HH&L Acquisition Co. Announces the Separate Trading of its Class A Ordinary Shares and Warrants

HONG KONG, March 26, 2021 /PRNewswire/ — HH&L Acquisition Co. (the “Company”) announced today that, commencing March 29, 2021, holders of the units sold in the Company’s initial public offering of 41,400,000 units, completed on February 9, 2021, may elect to separately trade the shares of Class A ordinary shares and warrants included in the units. Those units not separated will continue to trade on the New York Stock Exchange (the “NYSE”) under the symbol “HHLA.U,” and the shares of Class A ordinary shares and warrants that are separated will trade on the NYSE under the symbols “HHLA” and “HHLA WS,” respectively. No fractional warrants will be issued upon separation of the units and only whole warrants will trade. Holders of units will need to have their brokers contact Continental Stock Transfer & Trust Company, the Company’s transfer agent, in order to separate the units into Class A ordinary shares and warrants.

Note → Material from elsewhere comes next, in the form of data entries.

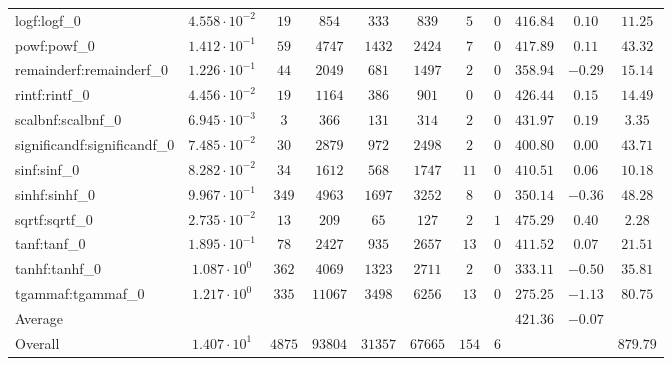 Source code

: \begin{tabular}{|l|c|c|c|c|c|c|c|c|c|c|}
logf:logf\_0                 & $ 4.558 \cdot 10^{-2} $ & $ 19     $ & $ 854   $ & $ 333   $ & $ 839   $ & $ 5   $ & $ 0 $ & $ 416.84      $ & $ 0.10    $ & $ 11.25   $ \\
powf:powf\_0                 & $ 1.412 \cdot 10^{-1} $ & $ 59     $ & $ 4747  $ & $ 1432  $ & $ 2424  $ & $ 7   $ & $ 0 $ & $ 417.89      $ & $ 0.11    $ & $ 43.32   $ \\
remainderf:remainderf\_0     & $ 1.226 \cdot 10^{-1} $ & $ 44     $ & $ 2049  $ & $ 681   $ & $ 1497  $ & $ 2   $ & $ 0 $ & $ 358.94      $ & $ -0.29   $ & $ 15.14   $ \\
rintf:rintf\_0               & $ 4.456 \cdot 10^{-2} $ & $ 19     $ & $ 1164  $ & $ 386   $ & $ 901   $ & $ 0   $ & $ 0 $ & $ 426.44      $ & $ 0.15    $ & $ 14.49   $ \\
scalbnf:scalbnf\_0           & $ 6.945 \cdot 10^{-3} $ & $ 3      $ & $ 366   $ & $ 131   $ & $ 314   $ & $ 2   $ & $ 0 $ & $ 431.97      $ & $ 0.19    $ & $ 3.35    $ \\
significandf:significandf\_0 & $ 7.485 \cdot 10^{-2} $ & $ 30     $ & $ 2879  $ & $ 972   $ & $ 2498  $ & $ 2   $ & $ 0 $ & $ 400.80      $ & $ 0.00    $ & $ 43.71   $ \\
sinf:sinf\_0                 & $ 8.282 \cdot 10^{-2} $ & $ 34     $ & $ 1612  $ & $ 568   $ & $ 1747  $ & $ 11  $ & $ 0 $ & $ 410.51      $ & $ 0.06    $ & $ 10.18   $ \\
sinhf:sinhf\_0               & $ 9.967 \cdot 10^{-1} $ & $ 349    $ & $ 4963  $ & $ 1697  $ & $ 3252  $ & $ 8   $ & $ 0 $ & $ 350.14      $ & $ -0.36   $ & $ 48.28   $ \\
sqrtf:sqrtf\_0               & $ 2.735 \cdot 10^{-2} $ & $ 13     $ & $ 209   $ & $ 65    $ & $ 127   $ & $ 2   $ & $ 1 $ & $ 475.29      $ & $ 0.40    $ & $ 2.28    $ \\
tanf:tanf\_0                 & $ 1.895 \cdot 10^{-1} $ & $ 78     $ & $ 2427  $ & $ 935   $ & $ 2657  $ & $ 13  $ & $ 0 $ & $ 411.52      $ & $ 0.07    $ & $ 21.51   $ \\
tanhf:tanhf\_0               & $ 1.087 \cdot 10^{0}  $ & $ 362    $ & $ 4069  $ & $ 1323  $ & $ 2711  $ & $ 2   $ & $ 0 $ & $ 333.11      $ & $ -0.50   $ & $ 35.81   $ \\
tgammaf:tgammaf\_0           & $ 1.217 \cdot 10^{0}  $ & $ 335    $ & $ 11067 $ & $ 3498  $ & $ 6256  $ & $ 13  $ & $ 0 $ & $ 275.25      $ & $ -1.13   $ & $ 80.75   $ \\
\hline
Average                      & $                     $ & $        $ & $       $ & $       $ & $       $ & $     $ & $   $ & $ 421.36      $ & $ -0.07   $ & $         $ \\
\hline
Overall                      & $ 1.407 \cdot 10^{1}  $ & $ 4875   $ & $ 93804 $ & $ 31357 $ & $ 67665 $ & $ 154 $ & $ 6 $ & $             $ & $         $ & $ 879.79  $ \\
\hline
\end{tabular}
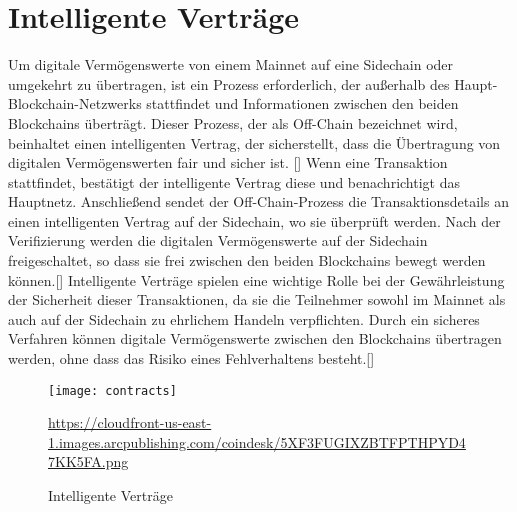 \documentclass[ngerman]{scrreprt}
\begin{document}
\section{Intelligente Verträge}
Um digitale Vermögenswerte von einem Mainnet auf eine Sidechain oder umgekehrt zu übertragen, ist ein Prozess erforderlich, der außerhalb des Haupt-Blockchain-Netzwerks stattfindet und Informationen zwischen den beiden Blockchains überträgt. Dieser Prozess, der als Off-Chain bezeichnet wird, beinhaltet einen intelligenten Vertrag, der sicherstellt, dass die Übertragung von digitalen Vermögenswerten fair und sicher ist. [\cite{coin_desk}]
Wenn eine Transaktion stattfindet, bestätigt der intelligente Vertrag diese und benachrichtigt das Hauptnetz. Anschließend sendet der Off-Chain-Prozess die Transaktionsdetails an einen intelligenten Vertrag auf der Sidechain, wo sie überprüft werden. Nach der Verifizierung werden die digitalen Vermögenswerte auf der Sidechain freigeschaltet, so dass sie frei zwischen den beiden Blockchains bewegt werden können.[\cite{coin_desk}]
Intelligente Verträge spielen eine wichtige Rolle bei der Gewährleistung der Sicherheit dieser Transaktionen, da sie die Teilnehmer sowohl im Mainnet als auch auf der Sidechain zu ehrlichem Handeln verpflichten. Durch ein sicheres Verfahren können digitale Vermögenswerte zwischen den Blockchains übertragen werden, ohne dass das Risiko eines Fehlverhaltens besteht.[\cite{coin_desk}]

\begin{figure}[H]
	\texttt{[image: contracts]}
	\caption{Intelligente Verträge}
	\small{\url{https://cloudfront-us-east-1.images.arcpublishing.com/coindesk/5XF3FUGIXZBTFPTHPYD47KK5FA.png}}
\end{figure}
\end{document}
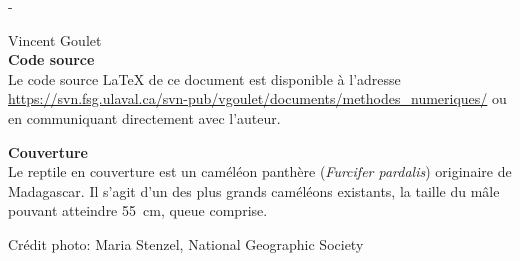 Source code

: \begingroup
\calccentering{\unitlength}
\begin{adjustwidth*}{\unitlength}{-\unitlength}
  \setlength{\parindent}{0pt}
  \setlength{\parskip}{\baselineskip}

  {\textcopyright} {\year} Vincent Goulet \\

  

  \textbf{Code source} \\
  Le code source {\LaTeX} de ce document est disponible à l'adresse
    \url{https://svn.fsg.ulaval.ca/svn-pub/vgoulet/documents/methodes_numeriques/}
  ou en communiquant directement avec l'auteur.

  \textbf{Couverture} \\
  Le reptile en couverture est un caméléon panthère (\emph{Furcifer
    pardalis}) originaire de Madagascar. Il s'agit d'un des plus
  grands caméléons existants, la taille du mâle pouvant atteindre
  55~cm, queue comprise.

  Crédit photo: Maria Stenzel, National Geographic Society
\end{adjustwidth*}
\endgroup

The offering was made only by means of a prospectus, copies of which may be obtained from Goldman Sachs & Co. LLC, 200 West Street, New York, NY 10282, Attention: Prospectus Department, Telephone: 1-866-471-2526, Email: prospectus-ny@gs.com and Credit Suisse Securities (USA) LLC, Attn: Prospectus Department, 6933 Louis Stephens Drive, Morrisville, North Carolina 27560, Telephone: 1-800-221-1037, Email: usa.prospectus@credit-suisse.com.

Goldman Sachs (Asia) L.L.C. and Credit Suisse Securities (USA) LLC are acting as the representatives of the several Underwriters. A registration statement relating to the securities has been declared effective by the U.S. Securities and Exchange Commission (the “SEC”) on February 4, 2021. This press release shall not constitute an offer to sell or the solicitation of an offer to buy, nor shall there be any sale of these securities in any state or jurisdiction in which such offer, solicitation or sale would be unlawful prior to registration or qualification under the securities laws of any such state or jurisdiction.

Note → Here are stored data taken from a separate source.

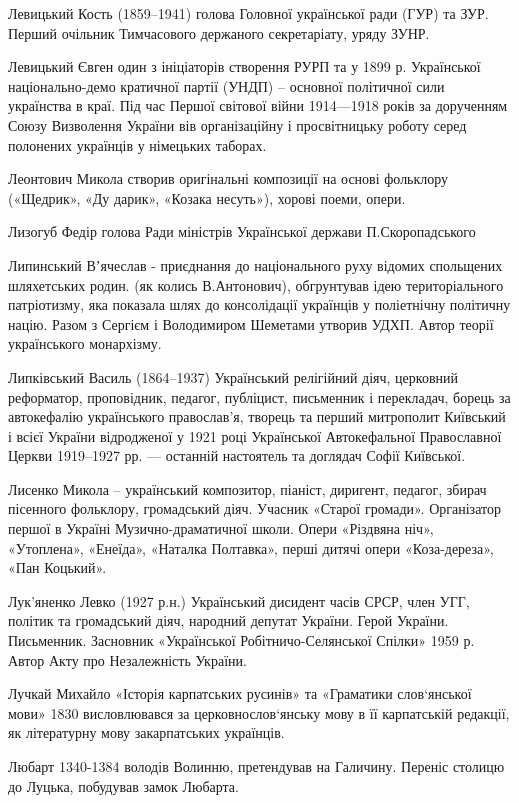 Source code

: Левицький Кость (1859–1941) голова Головної української ради (ГУР) та ЗУР. Перший очільник Тимчасового держаного секретаріату, уряду ЗУНР. 

Левицький Євген один з ініціаторів створення  РУРП та у 1899 р. Української національно-демо кратичної партії (УНДП) – основної політичної сили українства в краї. Під час Першої світової війни 1914—1918 років  за дорученням Союзу Визволення України вів організаційну і просвітницьку роботу серед полонених українців у німецьких таборах. 

Леонтович Микола створив оригінальні композиції на основі фольклору («Щедрик», «Ду дарик», «Козака несуть»), хорові поеми, опери.  

Лизогуб Федір голова Ради міністрів Української держави П.Скоропадського

Липинський Вʼячеслав - приєднання до національного руху відомих спольщених шляхетських родин. (як колись В.Антонович), обгрунтував ідею територіального патріотизму, яка показала шлях до консолідації українців у поліетнічну політичну націю. Разом з Сергієм і Володимиром Шеметами утворив УДХП. Автор теорії українського монархізму.

Липківський Василь (1864–1937) Український релігійний діяч, церковний реформатор, проповідник, педагог, публіцист, письменник і перекладач, борець за автокефалію українського православ’я, творець та перший митрополит Київський і всієї України відродженої у 1921 році Української Автокефальної Православної Церкви 1919–1927 рр. — останній настоятель та доглядач Софії Київської.

Лисенко Микола – український композитор, піаніст, диригент, педагог, збирач пісенного фольклору, громадський діяч. Учасник «Старої громади». Організатор першої в Україні Музично-драматичної школи. Опери «Різдвяна ніч», «Утоплена», «Енеїда», «Наталка Полтавка», перші дитячі опери «Коза-дереза», «Пан Коцький». 

Лук’яненко Левко  (1927 р.н.) Український дисидент часів СРСР, член УГГ, політик та громадський діяч, народний депутат України. Герой України. Письменник. Засновник «Української Робітничо-Селянської Спілки» 1959 р. Автор Акту про Незалежність України.

Лучкай Михайло «Історія карпатських русинів» та «Граматики слов‘янської мови» 1830 висловлювався за церковнослов‘янську мову в її карпатській редакції, як літературну мову закарпатських українців.

Любарт 1340-1384 володів Волинню, претендував на Галичину. Переніс столицю до Луцька, побудував замок Любарта.

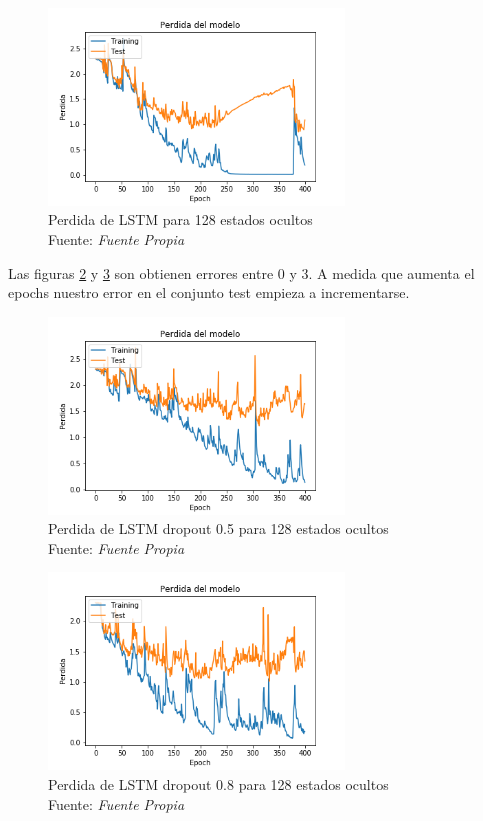 \begin{figure}[H]
	\centering
	\includegraphics[width=0.7\textwidth]{Figures/lstm_400_cost_13mfcc}
	\caption{Perdida de LSTM para 128 estados ocultos\\ Fuente: {\textit{Fuente Propia}}}
	\label{LSTMsimplecost}
\end{figure} 
Las figuras \ref{LSTMdropout5cost} y \ref{LSTMdropout8cost} son obtienen errores entre 0 y 3. A medida que aumenta el epochs nuestro error en el conjunto test empieza a incrementarse.
\begin{figure}[H]
	\centering
	\includegraphics[width=0.7\textwidth]{Figures/lstm_400drop05_cost_13mfcc}
	\caption{Perdida de LSTM dropout 0.5 para 128 estados ocultos\\ Fuente: {\textit{Fuente Propia}}}
	\label{LSTMdropout5cost}
\end{figure} 


\begin{figure}[H]
	\centering
	\includegraphics[width=0.7\textwidth]{Figures/lstm_400drop08_cost_13mfcc}
	\caption{Perdida de LSTM dropout 0.8 para 128 estados ocultos\\ Fuente: {\textit{Fuente Propia}}}
	\label{LSTMdropout8cost}
\end{figure}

About HH&L Acquisition Co.

The Company was formed for the purpose of effecting a merger, share exchange, asset acquisition, share purchase, reorganization or similar business combination with one or more businesses. Although the Company’s efforts to identify a prospective business combination opportunity will not be limited to a particular industry, it intends to focus on healthcare or healthcare-related companies in Asian markets with a focus on the Greater China market, or global healthcare or healthcare-related companies with a meaningful growth thesis in the Greater China or Asian markets, which can benefit from the expertise and capabilities of our management team in order to create long-term shareholder value.

Cautionary Note Concerning Forward-Looking Statements

This press release contains statements that constitute “forward-looking statements,” including with respect to the Company’s search for an initial business combination. No assurance can be given that the Company will ultimately complete a business combination transaction. Forward-looking statements are subject to numerous conditions, many of which are beyond the control of the Company, including those set forth in the Risk Factors section of the Company’s registration statement and prospectus for the initial public offering filed with the SEC. Copies are available on the SEC’s website, www.sec.gov. The Company undertakes no obligation to update these statements for revisions or changes after the date of this release, except as required by law.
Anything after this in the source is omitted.